The concepts disclosed herein may be applied within a number of different devices and computer systems, including, for example, general-purpose computing systems, multimedia set-top boxes, televisions, stereos, radios, server-client computing systems, telephone computing systems, laptop computers, cellular phones, personal digital assistants (PDAs), tablet computers, wearable computing devices (watches, glasses, etc.), other mobile devices, etc.

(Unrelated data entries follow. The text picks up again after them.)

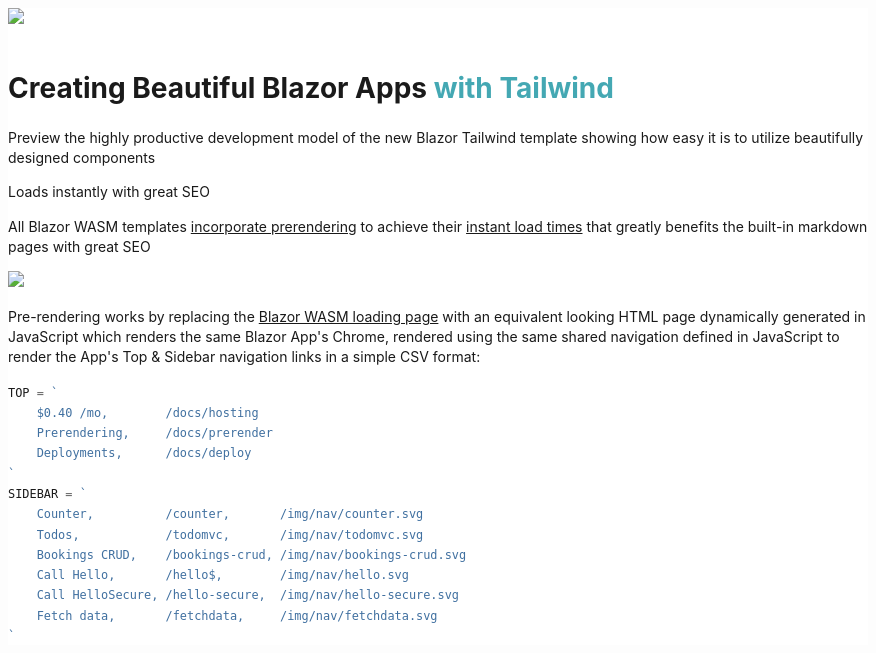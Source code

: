 [![](/images/blazor/tailwindui.png)](https://tailwindui.com)

<div class="my-16 px-4 sm:px-6">
    <div class="text-center">
        <h1 class="text-4xl sm:text-5xl md:text-6xl tracking-tight font-extrabold text-gray-900">
            <span class="block">
                Creating Beautiful <span class="text-purple-600">Blazor Apps</span>
            </span>
            <span style="color:#44A8B3" class="block">with Tailwind</span>
        </h1>
    </div>
        <p class="mx-auto mt-5 max-w-prose text-xl text-gray-500"> 
            Preview the highly productive development model of the new Blazor Tailwind 
            template showing how easy it is to utilize beautifully designed components
        </p>
    <div class="my-8">
        <iframe class="video-hd" src="https://www.youtube.com/embed/3gD_MMcYI-4" frameborder="0" allow="accelerometer; autoplay; clipboard-write; encrypted-media; gyroscope; picture-in-picture" allowfullscreen></iframe>
    </div>    
</div>

<div class="relative bg-white py-4">
    <div class="mx-auto max-w-md px-4 text-center sm:max-w-3xl sm:px-6 lg:max-w-7xl lg:px-8">
        <p class="mt-2 text-3xl font-extrabold tracking-tight text-gray-900 sm:text-4xl">Loads instantly with great SEO</p>
        <p class="mx-auto mt-5 max-w-prose text-xl text-gray-500"> 
            All Blazor WASM templates 
            <a href="https://blazor-tailwind.jamstacks.net/docs/prerender">incorporate prerendering</a>
            to achieve their 
            <a href="https://blazor-tailwind.jamstacks.net">instant load times</a> 
            that greatly benefits the built-in markdown pages with great SEO
        </p>
    </div>
</div>

<a href="https://blazor-tailwind.jamstacks.net/docs/prerender">
    <div class="block flex justify-center shadow hover:shadow-lg rounded py-1">
        <img class="" src="/images/blazor/blazor-prerendering.png">
    </div>
</a>

Pre-rendering works by replacing the [Blazor WASM loading page](https://blazor-tailwind.jamstacks.net/docs/prerender#increasing-perceived-performance)
with an equivalent looking HTML page dynamically generated in JavaScript which renders the same Blazor App's Chrome, rendered using the same
shared navigation defined in JavaScript to render the App's Top & Sidebar navigation links in a simple CSV format:

```js
TOP = `
    $0.40 /mo,        /docs/hosting
    Prerendering,     /docs/prerender
    Deployments,      /docs/deploy
`
SIDEBAR = `
    Counter,          /counter,       /img/nav/counter.svg
    Todos,            /todomvc,       /img/nav/todomvc.svg
    Bookings CRUD,    /bookings-crud, /img/nav/bookings-crud.svg
    Call Hello,       /hello$,        /img/nav/hello.svg
    Call HelloSecure, /hello-secure,  /img/nav/hello-secure.svg
    Fetch data,       /fetchdata,     /img/nav/fetchdata.svg
`
```
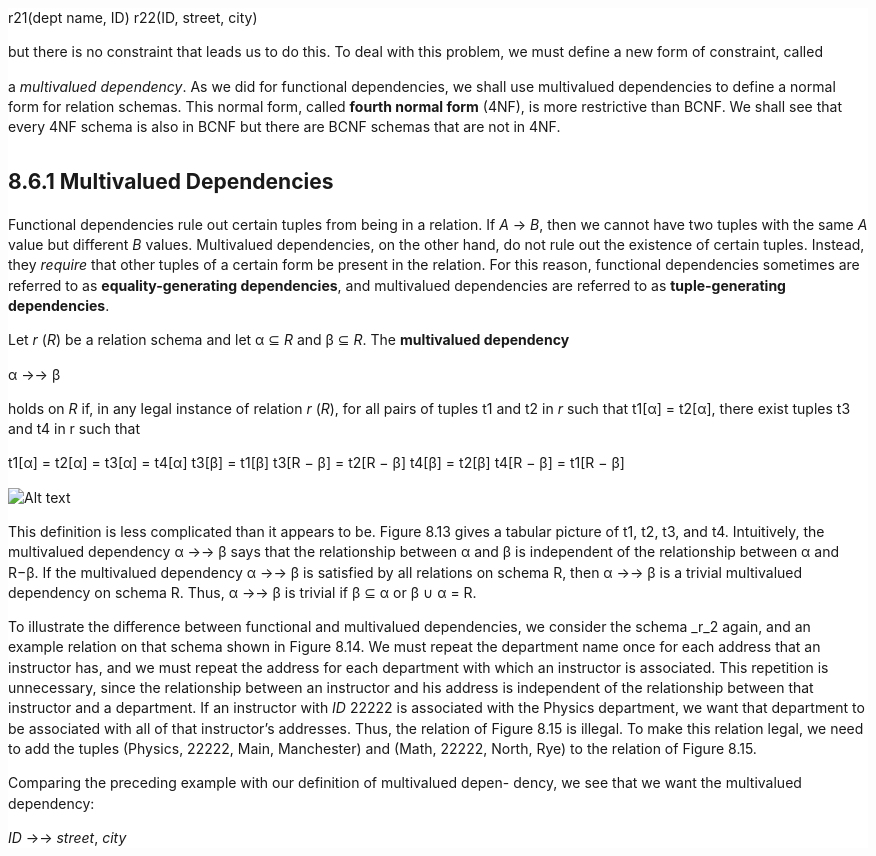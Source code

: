 r21(dept name, ID) 
r22(ID, street, city)

but there is no constraint that leads us to do this. To deal with this problem, we must define a new form of constraint, called

a _multivalued dependency_. As we did for functional dependencies, we shall use multivalued dependencies to define a normal form for relation schemas. This normal form, called **fourth normal form** (4NF), is more restrictive than BCNF. We shall see that every 4NF schema is also in BCNF but there are BCNF schemas that are not in 4NF.

## 8.6.1 Multivalued Dependencies

Functional dependencies rule out certain tuples from being in a relation. If _A_ → _B_, then we cannot have two tuples with the same _A_ value but different _B_ values. Multivalued dependencies, on the other hand, do not rule out the existence of certain tuples. Instead, they _require_ that other tuples of a certain form be present in the relation. For this reason, functional dependencies sometimes are referred to as **equality-generating dependencies**, and multivalued dependencies are referred to as **tuple-generating dependencies**.

Let _r_ (_R_) be a relation schema and let α ⊆ _R_ and β ⊆ _R_. The **multivalued dependency**

α →→ β

holds on _R_ if, in any legal instance of relation _r_ (_R_), for all pairs of tuples t1 and t2 in _r_ such that t1[α] = t2[α], there exist tuples t3 and t4 in r such that

t1[α] = t2[α] = t3[α] = t4[α] 
t3[β] = t1[β] 
t3[R − β] = t2[R − β] 
t4[β] = t2[β] 
t4[R − β] = t1[R − β]  

![Alt text](image-32.png)

This definition is less complicated than it appears to be. Figure 8.13 gives a tabular picture of t1, t2, t3, and t4\. Intuitively, the multivalued dependency α →→ β says that the relationship between α and β is independent of the relationship between α and R−β. If the multivalued dependency α →→ β is satisfied by all relations on schema R, then α →→ β is a trivial multivalued dependency on schema R. Thus, α →→ β is trivial if β ⊆ α or β ∪ α = R.

To illustrate the difference between functional and multivalued dependencies, we consider the schema _r_2 again, and an example relation on that schema shown in Figure 8.14. We must repeat the department name once for each address that an instructor has, and we must repeat the address for each department with which an instructor is associated. This repetition is unnecessary, since the relationship between an instructor and his address is independent of the relationship between that instructor and a department. If an instructor with _ID_ 22222 is associated with the Physics department, we want that department to be associated with all of that instructor’s addresses. Thus, the relation of Figure 8.15 is illegal. To make this relation legal, we need to add the tuples (Physics, 22222, Main, Manchester) and (Math, 22222, North, Rye) to the relation of Figure 8.15.

Comparing the preceding example with our definition of multivalued depen- dency, we see that we want the multivalued dependency:

_ID_ →→ _street_, _city_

The above aspects of the present disclosure are meant to be illustrative. They were chosen to explain the principles and application of the disclosure and are not intended to be exhaustive or to limit the disclosure. Many modifications and variations of the disclosed aspects may be apparent to those of skill in the art. Persons having ordinary skill in the field of computers and speech processing should recognize that components and process steps described herein may be interchangeable with other components or steps, or combinations of components or steps, and still achieve the benefits and advantages of the present disclosure. Moreover, it should be apparent to one skilled in the art, that the disclosure may be practiced without some or all of the specific details and steps disclosed herein.
Aspects of the disclosed system may be implemented as a computer method or as an article of manufacture such as a memory device or non-transitory computer readable storage medium. The computer readable storage medium may be readable by a computer and may comprise instructions for causing a computer or other device to perform processes described in the present disclosure. The computer readable storage medium may be implemented by a volatile computer memory, non-volatile computer memory, hard drive, solid-state memory, flash drive, removable disk, and/or other media. In addition, components of system may be implemented in different forms of software, firmware, and/or hardware, such as an acoustic front end (AFE), which comprises, among other things, analog and/or digital filters (e.g., filters configured as firmware to a digital signal processor (DSP)). Further, the teachings of the disclosure may be performed by an application specific integrated circuit (ASIC), field programmable gate array (FPGA), or other component, for example.
Conditional language used herein, such as, among others, “can,” “could,” “might,” “may,” “e.g.,” and the like, unless specifically stated otherwise, or otherwise understood within the context as used, is generally intended to convey that certain embodiments include, while other embodiments do not include, certain features, elements and/or steps. Thus, such conditional language is not generally intended to imply that features, elements, and/or steps are in any way required for one or more embodiments or that one or more embodiments necessarily include logic for deciding, with or without other input or prompting, whether these features, elements, and/or steps are included or are to be performed in any particular embodiment. The terms “comprising,” “including,” “having,” and the like are synonymous and are used inclusively, in an open-ended fashion, and do not exclude additional elements, features, acts, operations, and so forth. Also, the term “or” is used in its inclusive sense (and not in its exclusive sense) so that when used, for example, to connect a list of elements, the term “or” means one, some, or all of the elements in the list.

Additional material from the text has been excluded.